While the semiconductor chip shortage has limited the supply of smartphones and laptops, the ripple effects of this dearth extend beyond the smart device market. Automotive manufacturing relies on chips, and Ford recently announced that it was decreasing F-150 production due to the semiconductor shortage.

So how did we get to this point, and how will the shortage transform industries moving forward?

Trade wars, COVID-19, and bottlenecks

Gaurav Gupta, VP analyst at Gartner, detailed some of the factors behind current shortages such as COVID-19 shifting demand toward hyperscale servers and consumer electronics to enable remote work and distance learning. He also mentioned the trade war between the United States and China, stating that this led Huawei and the company’s competitors to stock inventory in the second half of 2020 and caused “high foundry utilization.” Additionally, sanctions on SMIC, a Chinese semiconductor foundry, caused the company’s customers to seek foundry alternatives, “further stressing foundry capacity,” Gupta said.

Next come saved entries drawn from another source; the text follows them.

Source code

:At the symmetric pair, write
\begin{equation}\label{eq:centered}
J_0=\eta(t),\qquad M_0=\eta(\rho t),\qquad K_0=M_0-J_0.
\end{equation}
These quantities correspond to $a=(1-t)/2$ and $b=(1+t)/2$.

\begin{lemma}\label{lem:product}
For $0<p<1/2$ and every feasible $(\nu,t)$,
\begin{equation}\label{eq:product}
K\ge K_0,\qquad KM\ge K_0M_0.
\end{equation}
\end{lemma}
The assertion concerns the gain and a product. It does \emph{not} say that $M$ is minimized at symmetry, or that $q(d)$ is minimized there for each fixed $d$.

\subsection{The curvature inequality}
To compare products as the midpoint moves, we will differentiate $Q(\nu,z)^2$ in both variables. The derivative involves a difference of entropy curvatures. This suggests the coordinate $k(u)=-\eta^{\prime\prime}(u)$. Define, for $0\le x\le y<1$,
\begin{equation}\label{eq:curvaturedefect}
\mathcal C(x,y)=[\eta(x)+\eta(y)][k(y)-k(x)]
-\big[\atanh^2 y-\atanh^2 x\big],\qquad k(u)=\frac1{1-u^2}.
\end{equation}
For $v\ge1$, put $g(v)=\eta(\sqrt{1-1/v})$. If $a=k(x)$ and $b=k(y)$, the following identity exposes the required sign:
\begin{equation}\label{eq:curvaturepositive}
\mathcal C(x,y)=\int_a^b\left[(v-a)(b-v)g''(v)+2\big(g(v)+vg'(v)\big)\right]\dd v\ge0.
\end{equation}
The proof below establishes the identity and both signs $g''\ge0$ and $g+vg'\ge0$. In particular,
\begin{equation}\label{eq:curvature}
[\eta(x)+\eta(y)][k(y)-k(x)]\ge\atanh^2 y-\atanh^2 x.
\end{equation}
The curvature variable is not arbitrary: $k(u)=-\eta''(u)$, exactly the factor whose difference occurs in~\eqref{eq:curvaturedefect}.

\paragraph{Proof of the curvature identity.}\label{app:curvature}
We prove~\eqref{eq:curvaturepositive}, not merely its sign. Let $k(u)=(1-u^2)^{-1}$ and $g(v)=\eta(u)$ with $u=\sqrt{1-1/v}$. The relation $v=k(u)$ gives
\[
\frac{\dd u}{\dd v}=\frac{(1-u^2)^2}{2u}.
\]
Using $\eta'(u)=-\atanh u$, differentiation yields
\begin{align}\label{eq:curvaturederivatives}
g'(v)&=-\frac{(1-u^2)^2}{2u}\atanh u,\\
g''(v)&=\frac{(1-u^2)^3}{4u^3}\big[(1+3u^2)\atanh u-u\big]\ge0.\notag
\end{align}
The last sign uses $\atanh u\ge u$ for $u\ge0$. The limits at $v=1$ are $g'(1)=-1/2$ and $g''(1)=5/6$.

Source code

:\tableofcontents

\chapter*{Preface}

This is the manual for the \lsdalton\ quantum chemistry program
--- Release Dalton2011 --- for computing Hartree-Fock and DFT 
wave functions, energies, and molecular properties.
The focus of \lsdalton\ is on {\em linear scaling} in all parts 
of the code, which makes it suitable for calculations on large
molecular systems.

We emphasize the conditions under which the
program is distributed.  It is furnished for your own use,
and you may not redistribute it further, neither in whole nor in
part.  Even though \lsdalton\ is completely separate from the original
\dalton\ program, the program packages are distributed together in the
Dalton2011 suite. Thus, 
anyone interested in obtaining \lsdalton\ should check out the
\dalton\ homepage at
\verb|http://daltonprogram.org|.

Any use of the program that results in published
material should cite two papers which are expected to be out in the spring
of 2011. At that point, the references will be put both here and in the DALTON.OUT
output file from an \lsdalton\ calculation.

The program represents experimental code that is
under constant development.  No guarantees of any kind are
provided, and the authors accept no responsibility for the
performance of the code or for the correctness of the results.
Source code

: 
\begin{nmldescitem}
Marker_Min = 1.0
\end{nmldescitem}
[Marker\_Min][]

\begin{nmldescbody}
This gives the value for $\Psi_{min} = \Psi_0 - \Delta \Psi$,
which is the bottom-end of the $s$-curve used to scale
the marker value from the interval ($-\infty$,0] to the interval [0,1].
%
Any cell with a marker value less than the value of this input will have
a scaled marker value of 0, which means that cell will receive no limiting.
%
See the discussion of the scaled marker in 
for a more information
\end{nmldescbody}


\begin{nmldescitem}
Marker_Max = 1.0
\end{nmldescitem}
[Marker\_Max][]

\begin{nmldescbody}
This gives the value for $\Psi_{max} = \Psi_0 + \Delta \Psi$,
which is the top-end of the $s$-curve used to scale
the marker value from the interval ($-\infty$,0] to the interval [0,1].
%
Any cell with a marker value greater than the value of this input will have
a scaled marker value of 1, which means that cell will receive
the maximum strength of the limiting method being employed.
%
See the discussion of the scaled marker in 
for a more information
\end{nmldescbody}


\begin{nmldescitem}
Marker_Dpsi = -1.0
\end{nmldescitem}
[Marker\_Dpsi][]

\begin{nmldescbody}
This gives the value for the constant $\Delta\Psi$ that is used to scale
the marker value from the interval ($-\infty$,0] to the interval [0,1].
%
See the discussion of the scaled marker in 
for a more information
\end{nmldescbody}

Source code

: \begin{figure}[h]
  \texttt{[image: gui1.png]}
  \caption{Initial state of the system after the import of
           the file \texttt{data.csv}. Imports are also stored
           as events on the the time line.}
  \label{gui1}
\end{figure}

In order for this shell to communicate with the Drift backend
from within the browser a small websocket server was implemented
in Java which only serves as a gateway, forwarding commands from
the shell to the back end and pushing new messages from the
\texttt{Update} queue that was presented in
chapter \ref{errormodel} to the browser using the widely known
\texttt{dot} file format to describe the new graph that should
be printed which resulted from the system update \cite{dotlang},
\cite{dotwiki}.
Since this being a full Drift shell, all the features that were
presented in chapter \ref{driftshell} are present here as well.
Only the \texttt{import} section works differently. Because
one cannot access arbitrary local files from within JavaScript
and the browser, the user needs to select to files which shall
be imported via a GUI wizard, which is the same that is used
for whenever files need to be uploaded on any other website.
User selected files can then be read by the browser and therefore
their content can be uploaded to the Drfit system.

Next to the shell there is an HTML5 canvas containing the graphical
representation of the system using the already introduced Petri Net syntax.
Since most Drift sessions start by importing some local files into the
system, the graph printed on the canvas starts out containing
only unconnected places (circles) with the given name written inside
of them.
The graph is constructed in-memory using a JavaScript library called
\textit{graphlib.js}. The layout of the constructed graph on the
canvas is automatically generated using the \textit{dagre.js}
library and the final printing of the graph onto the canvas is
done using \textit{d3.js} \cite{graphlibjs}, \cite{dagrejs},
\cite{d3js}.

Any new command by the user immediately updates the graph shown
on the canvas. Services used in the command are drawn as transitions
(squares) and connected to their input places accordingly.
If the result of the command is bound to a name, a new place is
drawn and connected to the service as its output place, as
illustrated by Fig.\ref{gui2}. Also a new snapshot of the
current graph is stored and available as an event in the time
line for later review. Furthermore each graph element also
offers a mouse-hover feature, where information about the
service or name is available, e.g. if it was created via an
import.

SEE: Hardware inventory policy (TechRepublic Premium)

Frank Kenney, director of strategy at Cleo, described the situation as a “perfect storm” of sorts making note of factors ranging from increased demand since “everything now has chips” to shuddered warehouses. But there are also logistics and cargo bottlenecks to consider. For example, Kenney said the cost of moving a shipping container is now considerably more expensive “than it was 18 months ago” and referenced “extensive delays” at several ports along the west coast requiring companies to reserve cargo space “months in advance.”

“It’s a cluster at this point,” Kenney said.

Bringing chip production in-house

Last year, Apple announced that it would start designing its own chips and the first products containing its M1 chips were released in 2020. We previously featured a story about Facebook designing its own chips and how this could help the company compete with other tech giants. Could the current semiconductor chips shortage spur other companies to begin manufacturing their own chips rather than remain at the behest of other manufacturers?

“While the costs and complexity of logistics have increased, the huge expense of RD around ‘building their own chips’ will keep it cost prohibitive,” Kenney said. 

“While companies could alternatively source from other suppliers, they tend to still be based in Asia and are dependent on shipping and air lanes, which are still subject to bottlenecks,” Kenney said.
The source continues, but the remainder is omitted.